Speaking at the Catholic University of East Africa (CUEA) in Nairobi on Wednesday when he delivered the keynote address at the Kenya-USA Educational Talk Programme, the Pakistan-born Bhojani described celebrated American swimmer Michael Phelps as an example of the fruits of early talent development.
“Michael Phelps, in swimming, started when he was two-three years old… It is important if we can have a culture where sports is prioritised in as early as elementary schools, because passion comes at an early age and if you are a natural, that will set you apart,” the Democratic Member of the Texas House of Representatives from the 92nd District stated.
Bhojani, 43, broke the glass ceiling when he became the first Muslim-American to ascend to elected office in the City of Euless, Texas.
Last year, Bhojani, who migrated from his birthplace of Karachi, Pakistan, to Montreal in Canada at the age of 10 to escape from the harsh socio-economic conditions before relocating to USA, was elected to the Texas Hose of Representatives, becoming the first Muslim or South Asian to be voted into the Texas House.

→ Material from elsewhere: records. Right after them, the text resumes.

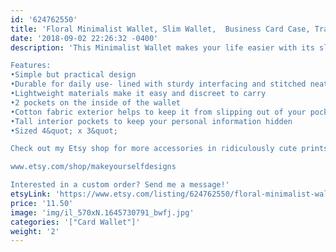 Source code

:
 ```yaml
---
id: '624762550'
title: 'Floral Minimalist Wallet, Slim Wallet,  Business Card Case, Travel Wallet, Vegan Wallet, Small Wallet, Card Wallet, Credit Card Holder'
date: '2018-09-02 22:26:32 -0400'
description: 'This Minimalist Wallet makes your life easier with its slim design, making it easy to keep a wallet in your pocket. Functioning as a regular wallet, it easily holds your frequently used cards, IDs, business cards, and some folded bills. Perfect to take on a night out or to travel with to keep your personal information safe. Practical to run errands with, as it stays on your body when you need it.

Features:
•Simple but practical design
•Durable for daily use- lined with sturdy interfacing and stitched neatly with experience
•Lightweight materials make it easy and discreet to carry
•2 pockets on the inside of the wallet
•Cotton fabric exterior helps to keep it from slipping out of your pocket
•Tall interior pockets to keep your personal information hidden
•Sized 4&quot; x 3&quot; 

Check out my Etsy shop for more accessories in ridiculously cute prints:

www.etsy.com/shop/makeyourselfdesigns

Interested in a custom order? Send me a message!'
etsyLink: 'https://www.etsy.com/listing/624762550/floral-minimalist-wallet-slim-wallet?utm_source=synctostaticsite&utm_medium=api&utm_campaign=api'
price: '11.50'
image: 'img/il_570xN.1645730791_bwfj.jpg'
categories: '["Card Wallet"]'
weight: '2'
---
```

In his well-received, Obama-esque speech before an audience of academics, politicians, a cocktail of professionals and students at the CUEA’s auditorium, Bhojani was also excited at the developments taking place in Texas where the sport of cricket has regained prominence.
“America was one of the first adopters of cricket, but because of their hate for the UK or the British, they started to build their own sport of baseball and then cricket died in America,” he said at the symposium titled “Kenya-US Educational Partnership: Bridging borders through learning.”
“But now cricket is coming back… in fact in my own district in Texas, we built a huge cricket stadium where people are playing internationally, and we will be hosting a Cricket World Cup in the near future in my district as well.”
He was referring to the Grand Prairie Cricket Stadium which will host some matches of the 2024 T20 World Cup in June and July.
Bhojani was optimistic that the enhanced US-Kenya relations would be beneficial to sport.
“I’d like to reach out and see how we can work together to build more sports… let’s figure out who is scouting for football players. It doesn’t really matter what country you come from. If you play really well, we want your talent,” he noted.
His sentiments were shared by Maxwell Okello, the Chief Executive Officer at the American Chamber of Commerce in Kenya (AmCham), who noted that Wednesday’s official opening of the US National Basketball Association (NBA) office in Nairobi is a great example of the rich potential of US-Kenya sporting relations.
“Sports is fundamental. This (NBA office) is a really great development for that particular sport. Beyond sport there is a greater opportunity also in the creative economy,” Okello noted.
CUEA Vice-Chancellor Stephen Mbugua Ngari noted that the inclusion of sport as a key element in the Competency-Based Curriculum of Education in Kenya will help spur talent development.
Wednesday’s symposium was organised by Lightpulse in collaboration with CUEA and was also addressed by Yetkin Tildirim the Director of STEM Projects at USA’s Rice University and Peter Changilwa Kigwilu, the Director of Quality Assurance at the United States International University-Africa.
Lightpulse is the owner of the Light Group of Schools in Kenya.